=== Work item ===
In the data below, locate each line with the word "machine" and list it.

=== Data provided ===
--- START ---

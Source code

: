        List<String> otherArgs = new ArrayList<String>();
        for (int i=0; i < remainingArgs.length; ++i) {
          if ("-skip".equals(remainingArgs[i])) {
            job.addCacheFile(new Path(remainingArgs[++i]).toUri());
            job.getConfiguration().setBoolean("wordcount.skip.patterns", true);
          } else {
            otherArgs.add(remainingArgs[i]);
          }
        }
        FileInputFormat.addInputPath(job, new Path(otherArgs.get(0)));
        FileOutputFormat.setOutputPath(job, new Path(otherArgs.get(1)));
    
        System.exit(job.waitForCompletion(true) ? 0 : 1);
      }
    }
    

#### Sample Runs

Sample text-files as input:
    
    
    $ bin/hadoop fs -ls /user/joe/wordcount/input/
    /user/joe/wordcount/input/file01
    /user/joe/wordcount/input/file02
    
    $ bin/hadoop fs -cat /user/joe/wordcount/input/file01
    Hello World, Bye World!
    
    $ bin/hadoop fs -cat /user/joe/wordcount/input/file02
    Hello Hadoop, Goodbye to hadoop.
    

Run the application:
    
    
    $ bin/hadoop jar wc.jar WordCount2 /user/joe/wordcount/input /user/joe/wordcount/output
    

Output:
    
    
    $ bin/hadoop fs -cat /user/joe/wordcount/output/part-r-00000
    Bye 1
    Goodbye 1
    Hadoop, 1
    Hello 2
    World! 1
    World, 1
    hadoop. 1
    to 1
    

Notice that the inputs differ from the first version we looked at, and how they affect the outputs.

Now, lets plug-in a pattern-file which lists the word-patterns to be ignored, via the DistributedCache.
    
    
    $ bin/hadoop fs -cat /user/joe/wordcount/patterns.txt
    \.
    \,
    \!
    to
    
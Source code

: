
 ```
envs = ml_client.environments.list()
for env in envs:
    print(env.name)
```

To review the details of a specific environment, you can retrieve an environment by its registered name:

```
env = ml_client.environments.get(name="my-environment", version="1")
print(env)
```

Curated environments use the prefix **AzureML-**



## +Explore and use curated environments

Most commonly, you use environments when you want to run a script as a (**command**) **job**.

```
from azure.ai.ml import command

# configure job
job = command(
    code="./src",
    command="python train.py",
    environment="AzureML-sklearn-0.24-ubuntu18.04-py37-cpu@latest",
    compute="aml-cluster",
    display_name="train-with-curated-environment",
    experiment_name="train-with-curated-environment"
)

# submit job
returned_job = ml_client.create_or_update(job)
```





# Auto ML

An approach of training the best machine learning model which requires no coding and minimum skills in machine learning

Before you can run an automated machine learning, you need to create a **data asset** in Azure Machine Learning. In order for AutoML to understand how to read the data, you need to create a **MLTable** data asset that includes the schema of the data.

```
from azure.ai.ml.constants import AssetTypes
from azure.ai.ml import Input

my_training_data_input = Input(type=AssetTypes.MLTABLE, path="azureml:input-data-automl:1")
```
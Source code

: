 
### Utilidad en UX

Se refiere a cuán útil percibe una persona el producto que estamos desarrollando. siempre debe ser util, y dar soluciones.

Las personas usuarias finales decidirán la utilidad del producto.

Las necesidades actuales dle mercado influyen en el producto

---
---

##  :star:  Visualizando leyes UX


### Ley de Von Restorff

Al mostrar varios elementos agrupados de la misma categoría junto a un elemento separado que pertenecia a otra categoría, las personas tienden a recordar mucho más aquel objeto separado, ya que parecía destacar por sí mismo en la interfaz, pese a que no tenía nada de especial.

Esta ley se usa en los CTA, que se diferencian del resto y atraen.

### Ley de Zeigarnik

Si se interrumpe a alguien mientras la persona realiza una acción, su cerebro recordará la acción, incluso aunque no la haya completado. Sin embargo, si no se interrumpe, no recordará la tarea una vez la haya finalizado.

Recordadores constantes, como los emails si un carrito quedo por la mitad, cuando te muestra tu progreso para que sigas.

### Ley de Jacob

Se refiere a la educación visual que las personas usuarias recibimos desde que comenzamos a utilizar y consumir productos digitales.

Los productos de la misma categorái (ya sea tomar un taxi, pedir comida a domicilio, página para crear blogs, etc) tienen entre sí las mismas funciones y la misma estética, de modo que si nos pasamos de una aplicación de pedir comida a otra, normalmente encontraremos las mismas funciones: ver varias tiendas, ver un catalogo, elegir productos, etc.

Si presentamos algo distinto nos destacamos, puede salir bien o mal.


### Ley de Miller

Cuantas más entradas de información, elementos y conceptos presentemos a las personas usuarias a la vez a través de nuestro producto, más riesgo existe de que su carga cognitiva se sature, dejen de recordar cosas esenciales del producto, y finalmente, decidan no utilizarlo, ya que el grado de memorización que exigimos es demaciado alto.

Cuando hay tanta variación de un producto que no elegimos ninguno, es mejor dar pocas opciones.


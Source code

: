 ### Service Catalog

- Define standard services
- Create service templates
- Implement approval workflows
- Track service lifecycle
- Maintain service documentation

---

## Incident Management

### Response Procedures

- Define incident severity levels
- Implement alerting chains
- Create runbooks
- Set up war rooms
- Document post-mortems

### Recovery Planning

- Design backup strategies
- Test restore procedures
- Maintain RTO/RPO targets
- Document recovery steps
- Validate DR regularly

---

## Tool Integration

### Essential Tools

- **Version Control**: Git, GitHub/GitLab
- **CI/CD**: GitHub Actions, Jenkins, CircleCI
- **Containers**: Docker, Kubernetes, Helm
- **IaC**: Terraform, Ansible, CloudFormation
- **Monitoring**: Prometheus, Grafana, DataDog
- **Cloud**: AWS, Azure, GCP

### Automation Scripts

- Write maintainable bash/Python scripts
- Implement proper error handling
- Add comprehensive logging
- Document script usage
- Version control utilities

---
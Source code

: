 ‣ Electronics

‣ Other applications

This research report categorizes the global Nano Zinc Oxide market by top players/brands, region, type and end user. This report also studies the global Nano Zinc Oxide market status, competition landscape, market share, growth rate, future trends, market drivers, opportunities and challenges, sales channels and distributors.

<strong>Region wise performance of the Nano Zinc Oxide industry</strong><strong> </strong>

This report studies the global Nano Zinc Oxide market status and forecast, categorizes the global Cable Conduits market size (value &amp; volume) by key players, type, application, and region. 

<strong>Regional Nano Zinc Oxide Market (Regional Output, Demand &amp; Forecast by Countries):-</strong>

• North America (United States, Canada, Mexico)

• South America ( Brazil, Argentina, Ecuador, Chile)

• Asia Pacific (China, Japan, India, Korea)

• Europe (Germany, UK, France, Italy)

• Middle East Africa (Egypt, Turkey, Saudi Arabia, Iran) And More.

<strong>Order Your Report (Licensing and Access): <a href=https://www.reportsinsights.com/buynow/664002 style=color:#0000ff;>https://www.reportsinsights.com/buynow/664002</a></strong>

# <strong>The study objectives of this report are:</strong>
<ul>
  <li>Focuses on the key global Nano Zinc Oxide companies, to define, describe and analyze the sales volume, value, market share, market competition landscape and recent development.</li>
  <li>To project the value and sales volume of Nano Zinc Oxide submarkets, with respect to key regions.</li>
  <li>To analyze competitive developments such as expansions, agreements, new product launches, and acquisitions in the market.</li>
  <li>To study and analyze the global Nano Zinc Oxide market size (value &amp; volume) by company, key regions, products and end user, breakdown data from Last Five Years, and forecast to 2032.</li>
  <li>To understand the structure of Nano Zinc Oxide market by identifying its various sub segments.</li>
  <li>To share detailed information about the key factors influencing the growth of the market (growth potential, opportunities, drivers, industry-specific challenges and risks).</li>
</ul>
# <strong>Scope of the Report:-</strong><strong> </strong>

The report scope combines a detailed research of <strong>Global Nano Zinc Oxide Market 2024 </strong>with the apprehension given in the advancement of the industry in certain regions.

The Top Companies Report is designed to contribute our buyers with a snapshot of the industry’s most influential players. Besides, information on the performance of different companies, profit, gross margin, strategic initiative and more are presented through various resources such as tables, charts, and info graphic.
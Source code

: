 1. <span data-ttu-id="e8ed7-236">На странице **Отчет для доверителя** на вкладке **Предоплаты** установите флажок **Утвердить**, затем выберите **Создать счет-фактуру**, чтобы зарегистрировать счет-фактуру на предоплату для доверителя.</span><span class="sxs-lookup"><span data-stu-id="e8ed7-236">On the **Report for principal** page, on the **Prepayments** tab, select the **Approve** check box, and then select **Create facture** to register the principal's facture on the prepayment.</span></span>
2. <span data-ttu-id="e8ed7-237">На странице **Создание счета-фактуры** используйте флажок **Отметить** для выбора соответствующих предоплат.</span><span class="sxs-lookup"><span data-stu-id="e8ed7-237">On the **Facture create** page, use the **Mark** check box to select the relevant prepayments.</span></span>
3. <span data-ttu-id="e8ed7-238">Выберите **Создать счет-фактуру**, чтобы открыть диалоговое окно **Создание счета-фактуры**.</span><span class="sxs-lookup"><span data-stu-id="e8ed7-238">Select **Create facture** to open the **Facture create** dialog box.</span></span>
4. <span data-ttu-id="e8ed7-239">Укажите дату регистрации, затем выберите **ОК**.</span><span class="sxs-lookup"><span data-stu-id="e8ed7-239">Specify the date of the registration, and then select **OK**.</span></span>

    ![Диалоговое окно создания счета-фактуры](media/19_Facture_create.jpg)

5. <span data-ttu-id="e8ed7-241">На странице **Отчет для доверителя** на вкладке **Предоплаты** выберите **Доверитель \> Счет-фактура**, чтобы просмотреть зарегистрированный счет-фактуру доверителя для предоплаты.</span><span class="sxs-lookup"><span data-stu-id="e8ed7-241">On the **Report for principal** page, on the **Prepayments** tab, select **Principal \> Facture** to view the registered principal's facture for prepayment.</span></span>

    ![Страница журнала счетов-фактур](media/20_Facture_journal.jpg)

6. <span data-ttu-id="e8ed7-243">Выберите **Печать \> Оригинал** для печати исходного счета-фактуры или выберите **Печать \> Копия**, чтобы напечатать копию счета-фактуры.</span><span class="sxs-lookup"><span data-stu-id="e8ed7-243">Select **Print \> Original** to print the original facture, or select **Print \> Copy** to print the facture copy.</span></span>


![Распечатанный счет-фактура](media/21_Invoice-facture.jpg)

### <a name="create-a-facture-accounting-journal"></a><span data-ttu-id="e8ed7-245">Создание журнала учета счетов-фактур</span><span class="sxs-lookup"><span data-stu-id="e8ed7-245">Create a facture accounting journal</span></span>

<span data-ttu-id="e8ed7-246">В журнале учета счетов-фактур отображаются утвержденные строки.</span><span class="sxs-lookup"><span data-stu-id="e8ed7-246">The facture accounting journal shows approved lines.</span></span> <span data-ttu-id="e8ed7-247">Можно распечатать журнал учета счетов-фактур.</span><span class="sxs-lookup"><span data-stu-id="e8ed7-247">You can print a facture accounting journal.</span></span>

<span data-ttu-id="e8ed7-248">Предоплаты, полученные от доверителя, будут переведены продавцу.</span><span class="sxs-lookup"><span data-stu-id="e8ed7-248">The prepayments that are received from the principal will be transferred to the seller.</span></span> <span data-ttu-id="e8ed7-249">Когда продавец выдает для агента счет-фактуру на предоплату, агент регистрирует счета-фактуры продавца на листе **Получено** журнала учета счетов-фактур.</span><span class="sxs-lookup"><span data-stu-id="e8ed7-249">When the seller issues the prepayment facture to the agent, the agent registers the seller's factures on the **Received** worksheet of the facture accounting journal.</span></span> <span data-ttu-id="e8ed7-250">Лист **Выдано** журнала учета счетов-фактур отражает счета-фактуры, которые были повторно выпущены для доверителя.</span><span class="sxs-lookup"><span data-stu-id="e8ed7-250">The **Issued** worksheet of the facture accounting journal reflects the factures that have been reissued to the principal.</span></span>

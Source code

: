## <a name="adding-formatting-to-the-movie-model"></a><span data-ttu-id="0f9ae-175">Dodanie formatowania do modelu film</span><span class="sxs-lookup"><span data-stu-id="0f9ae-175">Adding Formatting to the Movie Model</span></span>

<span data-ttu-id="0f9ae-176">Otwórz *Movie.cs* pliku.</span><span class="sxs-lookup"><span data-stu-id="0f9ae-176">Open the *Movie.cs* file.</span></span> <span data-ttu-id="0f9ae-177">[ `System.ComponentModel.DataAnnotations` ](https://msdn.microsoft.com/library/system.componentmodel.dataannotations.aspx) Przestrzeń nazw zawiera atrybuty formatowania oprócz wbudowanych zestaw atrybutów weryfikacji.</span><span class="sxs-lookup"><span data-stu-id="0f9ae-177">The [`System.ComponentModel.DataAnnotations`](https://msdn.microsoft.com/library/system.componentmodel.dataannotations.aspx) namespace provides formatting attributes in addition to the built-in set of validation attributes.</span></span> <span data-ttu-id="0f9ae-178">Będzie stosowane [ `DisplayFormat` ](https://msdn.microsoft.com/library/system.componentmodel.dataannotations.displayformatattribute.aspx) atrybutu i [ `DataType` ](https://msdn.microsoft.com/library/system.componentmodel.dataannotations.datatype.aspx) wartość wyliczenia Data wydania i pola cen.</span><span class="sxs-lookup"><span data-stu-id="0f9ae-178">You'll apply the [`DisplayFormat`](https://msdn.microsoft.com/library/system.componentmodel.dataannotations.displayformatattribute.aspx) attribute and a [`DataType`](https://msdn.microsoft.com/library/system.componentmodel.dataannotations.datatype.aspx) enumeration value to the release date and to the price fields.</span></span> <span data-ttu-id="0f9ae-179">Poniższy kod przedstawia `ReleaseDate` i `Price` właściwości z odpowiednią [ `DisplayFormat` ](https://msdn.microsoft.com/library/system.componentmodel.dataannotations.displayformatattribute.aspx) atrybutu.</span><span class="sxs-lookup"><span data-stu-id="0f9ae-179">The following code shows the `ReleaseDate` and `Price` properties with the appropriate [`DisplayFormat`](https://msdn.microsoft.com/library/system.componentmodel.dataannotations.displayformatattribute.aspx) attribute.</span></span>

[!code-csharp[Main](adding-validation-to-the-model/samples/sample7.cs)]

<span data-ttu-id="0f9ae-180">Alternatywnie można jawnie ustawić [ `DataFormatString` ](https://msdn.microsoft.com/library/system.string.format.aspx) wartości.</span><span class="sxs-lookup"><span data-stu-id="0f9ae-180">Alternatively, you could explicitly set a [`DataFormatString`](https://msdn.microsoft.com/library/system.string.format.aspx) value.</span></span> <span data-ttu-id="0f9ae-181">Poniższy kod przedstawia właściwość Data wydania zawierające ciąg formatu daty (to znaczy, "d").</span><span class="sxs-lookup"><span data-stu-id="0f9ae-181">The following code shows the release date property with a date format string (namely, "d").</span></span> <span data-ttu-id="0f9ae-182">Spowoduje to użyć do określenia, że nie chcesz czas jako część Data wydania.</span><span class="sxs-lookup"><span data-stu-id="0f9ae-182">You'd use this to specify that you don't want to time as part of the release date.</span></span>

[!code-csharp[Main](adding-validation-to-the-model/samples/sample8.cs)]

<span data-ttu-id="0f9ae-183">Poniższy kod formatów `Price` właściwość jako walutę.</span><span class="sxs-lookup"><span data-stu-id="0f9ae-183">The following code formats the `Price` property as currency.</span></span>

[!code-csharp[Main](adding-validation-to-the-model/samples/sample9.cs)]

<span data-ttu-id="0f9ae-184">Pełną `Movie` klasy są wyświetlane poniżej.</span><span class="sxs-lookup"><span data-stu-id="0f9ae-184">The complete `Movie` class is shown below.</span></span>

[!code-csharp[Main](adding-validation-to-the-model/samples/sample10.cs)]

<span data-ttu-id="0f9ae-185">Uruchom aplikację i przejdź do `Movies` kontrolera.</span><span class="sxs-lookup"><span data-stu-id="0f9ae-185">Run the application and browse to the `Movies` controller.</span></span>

--- END ---

=== Solved problem ===
An approach of training the best machine learning model which requires no coding and minimum skills in machine learning
Before you can run an automated machine learning, you need to create a **data asset** in Azure Machine Learning. In order for AutoML to understand how to read the data, you need to create a **MLTable** data asset that includes the schema of the data.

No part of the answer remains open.